In The Differences, A Happy Pairing

November 19, 1999


Tamara Siprashvili



Mark Anderson

By Paul Hersh

Duo pianists Mark Anderson and Tamrico Siprashvili, with Michael Morgan conducting, opened the Oakland East Bay Symphony season in the Paramount Theater last Wednesday in a highly musical performance of Mozart's Concerto for Two Pianos and Orchestra, K. 365. The pianists, Pleasant Hill residents who met at the Leeds Piano Competition in 1990 and married in 1993, embody very different styles.
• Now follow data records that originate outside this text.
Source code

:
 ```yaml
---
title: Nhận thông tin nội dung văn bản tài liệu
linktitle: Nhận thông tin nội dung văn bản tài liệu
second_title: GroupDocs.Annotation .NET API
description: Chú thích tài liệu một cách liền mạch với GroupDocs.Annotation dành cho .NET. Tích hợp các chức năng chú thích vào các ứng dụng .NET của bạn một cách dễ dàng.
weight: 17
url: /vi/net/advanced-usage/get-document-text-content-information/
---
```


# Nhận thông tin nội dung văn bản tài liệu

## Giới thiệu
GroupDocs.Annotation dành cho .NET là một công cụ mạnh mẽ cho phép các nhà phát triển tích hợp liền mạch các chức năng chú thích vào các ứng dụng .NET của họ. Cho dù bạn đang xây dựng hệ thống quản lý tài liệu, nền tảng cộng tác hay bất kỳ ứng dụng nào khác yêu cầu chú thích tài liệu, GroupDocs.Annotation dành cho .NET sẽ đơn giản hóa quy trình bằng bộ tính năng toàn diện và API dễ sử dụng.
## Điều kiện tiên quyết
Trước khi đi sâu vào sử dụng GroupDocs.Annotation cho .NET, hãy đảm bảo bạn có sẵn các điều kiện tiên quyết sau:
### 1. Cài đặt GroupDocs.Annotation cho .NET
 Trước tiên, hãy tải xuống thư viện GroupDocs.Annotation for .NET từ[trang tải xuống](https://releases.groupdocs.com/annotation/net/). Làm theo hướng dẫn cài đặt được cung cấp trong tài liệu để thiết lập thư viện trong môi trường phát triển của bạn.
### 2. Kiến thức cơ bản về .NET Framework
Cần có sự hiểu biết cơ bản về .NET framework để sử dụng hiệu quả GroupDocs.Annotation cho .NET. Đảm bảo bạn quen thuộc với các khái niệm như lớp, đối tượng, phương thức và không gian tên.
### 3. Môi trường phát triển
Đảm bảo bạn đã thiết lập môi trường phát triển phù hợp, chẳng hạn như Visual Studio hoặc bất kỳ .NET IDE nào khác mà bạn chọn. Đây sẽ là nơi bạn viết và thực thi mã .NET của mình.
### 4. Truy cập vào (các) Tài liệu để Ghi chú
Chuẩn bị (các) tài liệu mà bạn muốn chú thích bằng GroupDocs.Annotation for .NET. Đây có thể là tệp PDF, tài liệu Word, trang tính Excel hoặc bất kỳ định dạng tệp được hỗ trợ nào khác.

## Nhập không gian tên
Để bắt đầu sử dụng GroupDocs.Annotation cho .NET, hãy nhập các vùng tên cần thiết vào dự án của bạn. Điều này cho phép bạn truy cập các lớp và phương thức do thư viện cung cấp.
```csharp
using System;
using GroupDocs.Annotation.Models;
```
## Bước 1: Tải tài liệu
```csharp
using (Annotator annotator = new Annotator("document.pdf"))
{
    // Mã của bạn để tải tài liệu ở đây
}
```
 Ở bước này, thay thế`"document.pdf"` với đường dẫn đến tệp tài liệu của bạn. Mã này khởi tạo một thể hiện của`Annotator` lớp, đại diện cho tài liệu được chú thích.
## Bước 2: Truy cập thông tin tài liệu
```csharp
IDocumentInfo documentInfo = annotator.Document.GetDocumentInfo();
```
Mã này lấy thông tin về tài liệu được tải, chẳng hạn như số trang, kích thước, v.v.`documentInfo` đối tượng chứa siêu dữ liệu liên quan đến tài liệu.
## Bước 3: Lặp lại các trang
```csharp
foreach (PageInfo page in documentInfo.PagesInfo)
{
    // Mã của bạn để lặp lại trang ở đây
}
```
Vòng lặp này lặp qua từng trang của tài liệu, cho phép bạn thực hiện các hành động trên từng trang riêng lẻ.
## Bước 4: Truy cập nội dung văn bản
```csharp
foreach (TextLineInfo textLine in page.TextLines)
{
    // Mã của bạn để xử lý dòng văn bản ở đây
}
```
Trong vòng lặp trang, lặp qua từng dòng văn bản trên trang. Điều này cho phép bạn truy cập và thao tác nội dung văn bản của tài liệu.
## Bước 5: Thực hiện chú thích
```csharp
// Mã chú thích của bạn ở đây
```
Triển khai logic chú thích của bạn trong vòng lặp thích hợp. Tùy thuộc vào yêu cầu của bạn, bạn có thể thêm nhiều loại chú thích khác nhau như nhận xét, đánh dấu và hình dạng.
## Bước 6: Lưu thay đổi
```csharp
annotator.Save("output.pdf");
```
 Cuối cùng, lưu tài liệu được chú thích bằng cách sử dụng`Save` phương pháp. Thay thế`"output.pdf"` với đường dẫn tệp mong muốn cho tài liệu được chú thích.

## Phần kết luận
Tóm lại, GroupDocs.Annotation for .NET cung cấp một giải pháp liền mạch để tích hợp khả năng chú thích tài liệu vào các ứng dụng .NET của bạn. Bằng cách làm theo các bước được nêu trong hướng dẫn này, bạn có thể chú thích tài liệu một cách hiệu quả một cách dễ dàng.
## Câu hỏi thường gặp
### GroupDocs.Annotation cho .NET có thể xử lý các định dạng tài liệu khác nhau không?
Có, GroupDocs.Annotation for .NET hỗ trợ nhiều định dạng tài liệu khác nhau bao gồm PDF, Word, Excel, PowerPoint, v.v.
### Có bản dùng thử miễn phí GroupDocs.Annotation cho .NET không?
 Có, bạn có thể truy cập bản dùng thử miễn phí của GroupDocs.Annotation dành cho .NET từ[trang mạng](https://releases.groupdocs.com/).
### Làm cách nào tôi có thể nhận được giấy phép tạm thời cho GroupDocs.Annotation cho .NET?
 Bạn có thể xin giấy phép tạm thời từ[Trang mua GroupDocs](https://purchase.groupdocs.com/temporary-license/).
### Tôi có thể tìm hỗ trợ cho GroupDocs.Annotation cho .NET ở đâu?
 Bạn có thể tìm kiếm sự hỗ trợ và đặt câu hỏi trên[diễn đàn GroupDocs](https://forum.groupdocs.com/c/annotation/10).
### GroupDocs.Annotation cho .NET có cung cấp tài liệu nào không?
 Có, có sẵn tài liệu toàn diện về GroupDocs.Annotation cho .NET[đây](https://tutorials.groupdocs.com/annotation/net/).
Siprashvili's playing is the more energized, with a brighter tone, while Anderson's music making is somewhat darker and statelier. This made for an attractive dialogue in the shared material of this buoyant and elegant concerto, which Mozart is said to have written for himself and his sister to perform. The artistry and skill of Anderson and Siprashvili makes one hope that they will have more opportunities for local appearances both in duo and in individual repertoire. A stronger rhythmic profile from the orchestra would have made this an absolutely first-class reading.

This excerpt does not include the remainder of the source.